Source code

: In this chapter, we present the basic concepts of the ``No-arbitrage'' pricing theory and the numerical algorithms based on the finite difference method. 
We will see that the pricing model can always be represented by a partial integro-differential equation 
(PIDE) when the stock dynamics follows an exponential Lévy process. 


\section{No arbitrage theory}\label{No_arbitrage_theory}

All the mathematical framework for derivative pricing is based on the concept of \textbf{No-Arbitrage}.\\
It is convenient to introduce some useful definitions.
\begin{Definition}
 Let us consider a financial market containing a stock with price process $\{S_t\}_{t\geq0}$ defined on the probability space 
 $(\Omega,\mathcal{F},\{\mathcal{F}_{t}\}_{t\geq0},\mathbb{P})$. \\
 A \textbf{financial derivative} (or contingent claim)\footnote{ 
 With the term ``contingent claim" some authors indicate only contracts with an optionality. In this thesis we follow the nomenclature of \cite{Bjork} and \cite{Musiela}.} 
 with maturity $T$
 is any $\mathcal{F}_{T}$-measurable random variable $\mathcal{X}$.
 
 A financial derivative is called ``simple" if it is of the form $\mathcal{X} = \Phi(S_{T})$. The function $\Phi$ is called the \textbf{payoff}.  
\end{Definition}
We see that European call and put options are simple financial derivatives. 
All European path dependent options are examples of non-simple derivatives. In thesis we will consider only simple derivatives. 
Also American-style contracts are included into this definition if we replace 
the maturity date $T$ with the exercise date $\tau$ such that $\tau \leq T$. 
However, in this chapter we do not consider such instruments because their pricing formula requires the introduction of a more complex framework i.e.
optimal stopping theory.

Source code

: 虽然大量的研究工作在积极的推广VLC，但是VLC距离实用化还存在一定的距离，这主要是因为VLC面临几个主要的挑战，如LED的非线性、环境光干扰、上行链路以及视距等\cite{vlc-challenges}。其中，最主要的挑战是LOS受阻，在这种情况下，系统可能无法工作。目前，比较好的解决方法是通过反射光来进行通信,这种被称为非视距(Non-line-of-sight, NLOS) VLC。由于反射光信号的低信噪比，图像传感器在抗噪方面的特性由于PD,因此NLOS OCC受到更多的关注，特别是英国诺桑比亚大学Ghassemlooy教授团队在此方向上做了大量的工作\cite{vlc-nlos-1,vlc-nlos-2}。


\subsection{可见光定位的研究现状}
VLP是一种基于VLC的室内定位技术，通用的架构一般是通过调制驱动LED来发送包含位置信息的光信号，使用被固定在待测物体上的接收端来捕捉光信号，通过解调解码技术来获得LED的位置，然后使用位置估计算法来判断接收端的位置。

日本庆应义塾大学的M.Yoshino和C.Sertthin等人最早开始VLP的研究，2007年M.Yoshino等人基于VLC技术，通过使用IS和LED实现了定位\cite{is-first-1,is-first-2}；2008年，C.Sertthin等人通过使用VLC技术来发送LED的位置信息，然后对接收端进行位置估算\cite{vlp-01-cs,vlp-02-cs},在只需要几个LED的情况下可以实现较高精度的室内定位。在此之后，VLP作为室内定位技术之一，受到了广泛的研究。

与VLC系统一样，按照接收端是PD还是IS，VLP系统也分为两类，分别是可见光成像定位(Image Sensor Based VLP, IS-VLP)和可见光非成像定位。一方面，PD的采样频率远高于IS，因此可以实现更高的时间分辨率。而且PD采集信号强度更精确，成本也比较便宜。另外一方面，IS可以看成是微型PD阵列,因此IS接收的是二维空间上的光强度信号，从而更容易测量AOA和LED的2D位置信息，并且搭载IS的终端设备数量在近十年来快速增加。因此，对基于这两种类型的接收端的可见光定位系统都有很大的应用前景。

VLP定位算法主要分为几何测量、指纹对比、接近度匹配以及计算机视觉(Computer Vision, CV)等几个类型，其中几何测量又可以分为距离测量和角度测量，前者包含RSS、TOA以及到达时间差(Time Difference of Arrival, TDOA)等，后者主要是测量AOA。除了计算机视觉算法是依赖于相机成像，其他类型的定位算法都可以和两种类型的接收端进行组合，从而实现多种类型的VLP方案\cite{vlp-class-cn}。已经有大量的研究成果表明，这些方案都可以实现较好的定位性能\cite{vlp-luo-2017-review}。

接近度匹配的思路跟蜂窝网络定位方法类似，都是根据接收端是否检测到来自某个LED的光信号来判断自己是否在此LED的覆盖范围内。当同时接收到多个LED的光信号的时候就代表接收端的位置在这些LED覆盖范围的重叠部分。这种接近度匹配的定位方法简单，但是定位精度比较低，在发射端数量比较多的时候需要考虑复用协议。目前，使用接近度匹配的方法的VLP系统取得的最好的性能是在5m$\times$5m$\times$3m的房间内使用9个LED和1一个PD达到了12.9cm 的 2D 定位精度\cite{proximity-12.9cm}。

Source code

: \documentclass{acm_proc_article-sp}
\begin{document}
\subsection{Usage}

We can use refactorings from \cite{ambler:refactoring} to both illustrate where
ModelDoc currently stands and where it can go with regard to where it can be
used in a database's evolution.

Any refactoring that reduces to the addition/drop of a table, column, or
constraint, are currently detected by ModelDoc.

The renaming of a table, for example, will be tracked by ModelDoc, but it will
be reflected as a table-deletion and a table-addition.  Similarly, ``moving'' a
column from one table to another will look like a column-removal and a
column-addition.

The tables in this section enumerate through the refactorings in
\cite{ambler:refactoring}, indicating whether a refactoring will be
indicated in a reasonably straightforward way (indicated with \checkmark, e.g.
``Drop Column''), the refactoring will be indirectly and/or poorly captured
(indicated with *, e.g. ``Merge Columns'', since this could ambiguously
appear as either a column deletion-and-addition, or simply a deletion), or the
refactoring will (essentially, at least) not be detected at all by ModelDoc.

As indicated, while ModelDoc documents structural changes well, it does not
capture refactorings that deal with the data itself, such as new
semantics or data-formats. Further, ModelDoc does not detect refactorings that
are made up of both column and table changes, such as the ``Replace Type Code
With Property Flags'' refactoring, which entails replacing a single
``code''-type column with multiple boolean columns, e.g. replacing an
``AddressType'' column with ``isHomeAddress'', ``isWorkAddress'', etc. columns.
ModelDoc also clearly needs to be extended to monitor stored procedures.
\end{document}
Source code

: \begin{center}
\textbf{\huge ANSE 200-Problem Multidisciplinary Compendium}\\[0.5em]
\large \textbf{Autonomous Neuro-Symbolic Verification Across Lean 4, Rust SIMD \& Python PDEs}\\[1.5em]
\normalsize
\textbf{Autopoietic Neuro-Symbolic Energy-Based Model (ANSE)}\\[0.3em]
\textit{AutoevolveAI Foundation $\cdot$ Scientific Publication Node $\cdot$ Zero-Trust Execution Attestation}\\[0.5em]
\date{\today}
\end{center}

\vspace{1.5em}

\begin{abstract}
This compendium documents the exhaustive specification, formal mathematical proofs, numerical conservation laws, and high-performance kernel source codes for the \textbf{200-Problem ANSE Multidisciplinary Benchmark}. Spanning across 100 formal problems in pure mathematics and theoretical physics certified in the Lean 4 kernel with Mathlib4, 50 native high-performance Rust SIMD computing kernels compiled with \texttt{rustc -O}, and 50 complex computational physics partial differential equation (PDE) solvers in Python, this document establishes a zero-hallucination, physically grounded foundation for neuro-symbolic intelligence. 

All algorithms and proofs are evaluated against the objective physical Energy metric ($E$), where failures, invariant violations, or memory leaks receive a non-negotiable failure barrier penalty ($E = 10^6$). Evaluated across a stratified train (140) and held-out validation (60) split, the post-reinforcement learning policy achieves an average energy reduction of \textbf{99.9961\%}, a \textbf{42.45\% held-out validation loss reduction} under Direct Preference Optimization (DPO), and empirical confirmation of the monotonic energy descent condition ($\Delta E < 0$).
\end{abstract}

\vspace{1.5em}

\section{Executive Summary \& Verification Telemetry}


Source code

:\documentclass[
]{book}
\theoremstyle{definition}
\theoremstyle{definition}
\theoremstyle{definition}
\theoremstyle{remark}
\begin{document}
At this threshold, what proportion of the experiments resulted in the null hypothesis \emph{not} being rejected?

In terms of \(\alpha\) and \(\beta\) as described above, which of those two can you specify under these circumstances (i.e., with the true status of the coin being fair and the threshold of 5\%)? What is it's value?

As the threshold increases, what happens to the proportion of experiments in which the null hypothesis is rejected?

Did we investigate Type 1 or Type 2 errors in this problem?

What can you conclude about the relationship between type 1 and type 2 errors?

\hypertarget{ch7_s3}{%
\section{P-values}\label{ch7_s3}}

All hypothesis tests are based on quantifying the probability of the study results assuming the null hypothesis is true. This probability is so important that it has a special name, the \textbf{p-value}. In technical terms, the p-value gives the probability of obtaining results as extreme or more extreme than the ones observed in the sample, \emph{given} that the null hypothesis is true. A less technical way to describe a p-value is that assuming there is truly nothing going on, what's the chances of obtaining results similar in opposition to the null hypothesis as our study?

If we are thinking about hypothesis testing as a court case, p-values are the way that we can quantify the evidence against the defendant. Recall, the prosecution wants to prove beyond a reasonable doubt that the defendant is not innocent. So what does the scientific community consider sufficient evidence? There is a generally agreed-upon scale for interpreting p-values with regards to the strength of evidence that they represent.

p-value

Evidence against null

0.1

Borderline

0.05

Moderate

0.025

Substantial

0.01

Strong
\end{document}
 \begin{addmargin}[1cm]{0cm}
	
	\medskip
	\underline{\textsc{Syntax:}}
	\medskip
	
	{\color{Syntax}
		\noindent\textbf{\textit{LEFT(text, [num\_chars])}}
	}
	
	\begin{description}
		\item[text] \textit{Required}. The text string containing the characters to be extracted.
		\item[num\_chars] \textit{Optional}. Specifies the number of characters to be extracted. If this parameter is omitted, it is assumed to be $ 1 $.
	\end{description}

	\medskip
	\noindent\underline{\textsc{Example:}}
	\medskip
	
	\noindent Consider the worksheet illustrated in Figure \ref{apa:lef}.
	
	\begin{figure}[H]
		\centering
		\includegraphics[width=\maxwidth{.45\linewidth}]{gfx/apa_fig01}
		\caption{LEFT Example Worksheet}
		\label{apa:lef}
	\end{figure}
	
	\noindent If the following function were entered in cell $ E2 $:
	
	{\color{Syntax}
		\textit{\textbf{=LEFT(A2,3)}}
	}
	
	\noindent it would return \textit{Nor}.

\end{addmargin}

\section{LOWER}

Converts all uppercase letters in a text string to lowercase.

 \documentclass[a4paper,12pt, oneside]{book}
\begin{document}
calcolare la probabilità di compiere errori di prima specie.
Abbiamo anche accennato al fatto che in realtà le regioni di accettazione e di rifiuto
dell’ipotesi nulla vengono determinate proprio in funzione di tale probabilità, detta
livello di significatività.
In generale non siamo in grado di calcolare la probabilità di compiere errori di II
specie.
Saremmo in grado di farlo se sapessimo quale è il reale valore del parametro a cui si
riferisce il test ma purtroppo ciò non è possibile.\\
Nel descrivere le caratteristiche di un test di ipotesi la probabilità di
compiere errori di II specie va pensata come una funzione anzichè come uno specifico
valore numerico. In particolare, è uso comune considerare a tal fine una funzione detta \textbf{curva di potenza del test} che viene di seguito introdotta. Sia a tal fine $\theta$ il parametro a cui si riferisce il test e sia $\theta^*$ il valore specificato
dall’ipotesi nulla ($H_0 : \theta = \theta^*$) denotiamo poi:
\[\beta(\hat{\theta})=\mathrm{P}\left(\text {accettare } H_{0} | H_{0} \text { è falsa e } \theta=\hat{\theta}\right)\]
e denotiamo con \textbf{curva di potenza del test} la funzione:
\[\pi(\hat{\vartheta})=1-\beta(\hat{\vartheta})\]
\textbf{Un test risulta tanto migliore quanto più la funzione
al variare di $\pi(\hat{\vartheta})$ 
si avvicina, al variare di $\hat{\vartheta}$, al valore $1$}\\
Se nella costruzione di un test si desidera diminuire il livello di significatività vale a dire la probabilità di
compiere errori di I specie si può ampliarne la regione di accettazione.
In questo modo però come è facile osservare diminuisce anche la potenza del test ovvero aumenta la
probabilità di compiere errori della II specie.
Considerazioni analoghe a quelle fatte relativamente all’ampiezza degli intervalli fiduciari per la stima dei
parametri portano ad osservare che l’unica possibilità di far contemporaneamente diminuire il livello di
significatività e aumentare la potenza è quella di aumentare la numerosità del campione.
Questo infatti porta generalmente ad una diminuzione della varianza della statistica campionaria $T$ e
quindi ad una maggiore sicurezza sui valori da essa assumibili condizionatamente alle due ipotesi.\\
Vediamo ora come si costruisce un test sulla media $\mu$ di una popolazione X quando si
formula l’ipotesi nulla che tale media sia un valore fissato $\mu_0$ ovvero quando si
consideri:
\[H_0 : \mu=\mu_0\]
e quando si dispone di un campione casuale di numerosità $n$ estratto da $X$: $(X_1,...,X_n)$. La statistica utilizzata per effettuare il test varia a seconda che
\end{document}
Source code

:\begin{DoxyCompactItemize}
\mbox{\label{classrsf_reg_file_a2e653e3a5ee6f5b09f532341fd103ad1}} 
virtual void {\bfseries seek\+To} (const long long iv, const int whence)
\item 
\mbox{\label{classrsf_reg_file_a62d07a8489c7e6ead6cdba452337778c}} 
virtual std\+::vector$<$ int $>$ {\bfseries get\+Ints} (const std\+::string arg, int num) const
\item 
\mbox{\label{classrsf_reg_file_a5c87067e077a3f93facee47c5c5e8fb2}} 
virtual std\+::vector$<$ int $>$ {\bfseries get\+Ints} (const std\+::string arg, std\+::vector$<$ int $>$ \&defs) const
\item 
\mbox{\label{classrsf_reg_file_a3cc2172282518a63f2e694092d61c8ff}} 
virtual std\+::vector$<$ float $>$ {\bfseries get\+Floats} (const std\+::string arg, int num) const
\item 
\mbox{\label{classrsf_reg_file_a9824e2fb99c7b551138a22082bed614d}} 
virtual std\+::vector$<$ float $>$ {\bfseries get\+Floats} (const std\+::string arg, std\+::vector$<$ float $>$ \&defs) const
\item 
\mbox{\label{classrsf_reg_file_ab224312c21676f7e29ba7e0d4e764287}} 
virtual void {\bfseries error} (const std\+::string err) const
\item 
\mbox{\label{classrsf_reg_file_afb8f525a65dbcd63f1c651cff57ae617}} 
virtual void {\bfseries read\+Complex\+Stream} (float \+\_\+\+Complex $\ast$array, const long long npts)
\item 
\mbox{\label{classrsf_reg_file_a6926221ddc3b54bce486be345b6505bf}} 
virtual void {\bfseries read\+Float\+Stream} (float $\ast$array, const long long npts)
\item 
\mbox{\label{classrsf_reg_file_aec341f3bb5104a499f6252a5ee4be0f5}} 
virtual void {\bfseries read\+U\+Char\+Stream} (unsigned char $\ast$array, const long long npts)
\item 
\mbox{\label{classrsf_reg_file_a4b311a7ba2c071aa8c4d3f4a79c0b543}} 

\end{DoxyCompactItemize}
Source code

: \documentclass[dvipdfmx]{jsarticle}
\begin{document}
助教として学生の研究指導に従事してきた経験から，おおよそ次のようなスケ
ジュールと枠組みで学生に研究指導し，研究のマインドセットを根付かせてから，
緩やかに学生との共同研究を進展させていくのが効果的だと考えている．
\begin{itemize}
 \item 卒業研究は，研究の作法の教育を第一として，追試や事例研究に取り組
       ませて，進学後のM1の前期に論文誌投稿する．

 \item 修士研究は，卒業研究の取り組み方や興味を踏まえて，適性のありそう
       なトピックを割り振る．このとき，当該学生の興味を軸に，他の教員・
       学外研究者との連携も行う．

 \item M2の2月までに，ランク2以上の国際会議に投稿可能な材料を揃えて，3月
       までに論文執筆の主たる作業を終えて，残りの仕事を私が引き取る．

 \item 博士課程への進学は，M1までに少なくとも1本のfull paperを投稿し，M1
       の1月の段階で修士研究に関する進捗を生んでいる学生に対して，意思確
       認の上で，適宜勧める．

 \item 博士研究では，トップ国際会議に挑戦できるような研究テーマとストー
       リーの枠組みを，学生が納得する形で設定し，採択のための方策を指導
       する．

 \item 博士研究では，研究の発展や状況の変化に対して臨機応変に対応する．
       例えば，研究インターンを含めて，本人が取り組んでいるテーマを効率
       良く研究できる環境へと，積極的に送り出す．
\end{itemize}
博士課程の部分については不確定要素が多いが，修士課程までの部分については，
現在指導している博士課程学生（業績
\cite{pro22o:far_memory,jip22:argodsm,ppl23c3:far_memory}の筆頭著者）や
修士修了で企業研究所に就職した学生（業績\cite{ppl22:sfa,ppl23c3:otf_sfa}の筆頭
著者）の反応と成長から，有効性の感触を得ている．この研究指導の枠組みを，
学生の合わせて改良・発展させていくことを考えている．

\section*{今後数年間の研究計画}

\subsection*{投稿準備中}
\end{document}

....

▸ **Task details**
Please transcribe the data above without changes, from its first line to its "with maturity $T$" line, and leave out anything past that.

▸ **Your solution**
Source code

: In this chapter, we present the basic concepts of the ``No-arbitrage'' pricing theory and the numerical algorithms based on the finite difference method. 
We will see that the pricing model can always be represented by a partial integro-differential equation 
(PIDE) when the stock dynamics follows an exponential Lévy process. 


\section{No arbitrage theory}\label{No_arbitrage_theory}

All the mathematical framework for derivative pricing is based on the concept of \textbf{No-Arbitrage}.\\
It is convenient to introduce some useful definitions.
\begin{Definition}
 Let us consider a financial market containing a stock with price process $\{S_t\}_{t\geq0}$ defined on the probability space 
 $(\Omega,\mathcal{F},\{\mathcal{F}_{t}\}_{t\geq0},\mathbb{P})$. \\
 A \textbf{financial derivative} (or contingent claim)\footnote{ 
 With the term ``contingent claim" some authors indicate only contracts with an optionality. In this thesis we follow the nomenclature of \cite{Bjork} and \cite{Musiela}.} 
 with maturity $T$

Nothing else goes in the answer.